Novelist and researcher Sahar Mandour wrote on Facebook: “We won’t forgive. We won’t forget. You won’t stay long in your position of ‘crisis management.’ You are the crisis and you won’t be the solution. You are the explosion and you won’t be the cure. You are the war, the looters, the collapse before the explosion. What crisis and what wound have you been trying to cure for the last 50 years? You are more of the catastrophe. You are the reason behind the catastrophe. You killed us premeditatively and you will pay the price for it.”
Journalist Joelle Boutros wrote on Twitter: “It’s provocative how they are moving from one TV channel to the other.

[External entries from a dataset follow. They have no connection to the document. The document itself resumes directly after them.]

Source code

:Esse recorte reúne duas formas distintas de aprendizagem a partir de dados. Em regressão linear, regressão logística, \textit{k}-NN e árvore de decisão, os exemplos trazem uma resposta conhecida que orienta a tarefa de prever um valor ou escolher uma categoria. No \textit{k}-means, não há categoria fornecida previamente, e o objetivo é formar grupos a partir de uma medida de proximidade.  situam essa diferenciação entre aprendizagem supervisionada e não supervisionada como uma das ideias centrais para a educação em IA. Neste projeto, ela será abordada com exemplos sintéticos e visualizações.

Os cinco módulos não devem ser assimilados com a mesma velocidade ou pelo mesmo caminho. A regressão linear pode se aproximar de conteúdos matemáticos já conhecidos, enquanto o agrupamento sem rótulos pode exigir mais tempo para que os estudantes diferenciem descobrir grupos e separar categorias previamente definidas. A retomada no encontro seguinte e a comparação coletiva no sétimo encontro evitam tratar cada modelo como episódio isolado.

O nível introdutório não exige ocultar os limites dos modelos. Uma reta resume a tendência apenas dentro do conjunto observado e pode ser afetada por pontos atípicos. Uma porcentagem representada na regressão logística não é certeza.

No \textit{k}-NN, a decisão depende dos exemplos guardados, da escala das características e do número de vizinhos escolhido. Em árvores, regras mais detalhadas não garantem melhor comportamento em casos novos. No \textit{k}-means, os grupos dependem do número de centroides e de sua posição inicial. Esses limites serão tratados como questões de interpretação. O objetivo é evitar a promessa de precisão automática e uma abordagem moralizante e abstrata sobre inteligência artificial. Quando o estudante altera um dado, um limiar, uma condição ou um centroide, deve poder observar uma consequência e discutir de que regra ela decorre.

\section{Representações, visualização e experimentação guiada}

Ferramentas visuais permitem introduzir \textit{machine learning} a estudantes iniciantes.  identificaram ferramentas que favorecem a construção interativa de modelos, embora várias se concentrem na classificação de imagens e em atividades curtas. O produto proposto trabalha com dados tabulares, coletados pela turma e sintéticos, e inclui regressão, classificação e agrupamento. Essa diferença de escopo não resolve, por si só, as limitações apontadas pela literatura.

It’s provocative how shameless they are. It is as though they have nothing to do with what’s happening. It is as though they know they won’t be held accountable. But this time we won’t be quiet. Our anger won’t be soothed with your declarations and donations you pimps. Down with the media that gives you airtime.”
Academic and writer Samer Franjieh wrote a post on Facebook saying: “It is unacceptable to have hundreds killed while they are begging for aid. It is unacceptable to have all these wounded while they are still standing on their feet. It’s unacceptable to have thousands displaced from their homes tonight while their palaces are empty. Revenge. Only revenge. Blind revenge. Without a goal. Without tomorrow. Only revenge.”
Returning from the explosion site the day after the blast, former Prime Minister Saad al-Hariri's convoy passed the tomb of his father, the late politician Rafiq al-Hariri, in downtown Beirut. Perhaps he expected to be cheered, especially since the international tribunal hearing the case of his much-beloved father's 2015 assassination is soon to give a verdict. Instead, the people beside his father's grave threw stones at Hariri's convoy, chanting "thugs, thugs."
Lebanon today is alone, paying a price that has been accumulating over decades. Not only the price of a sectarian regime built in the last century, but also the price of rampant corruption and economic deterioration, whose main beneficiary is the ruling elite.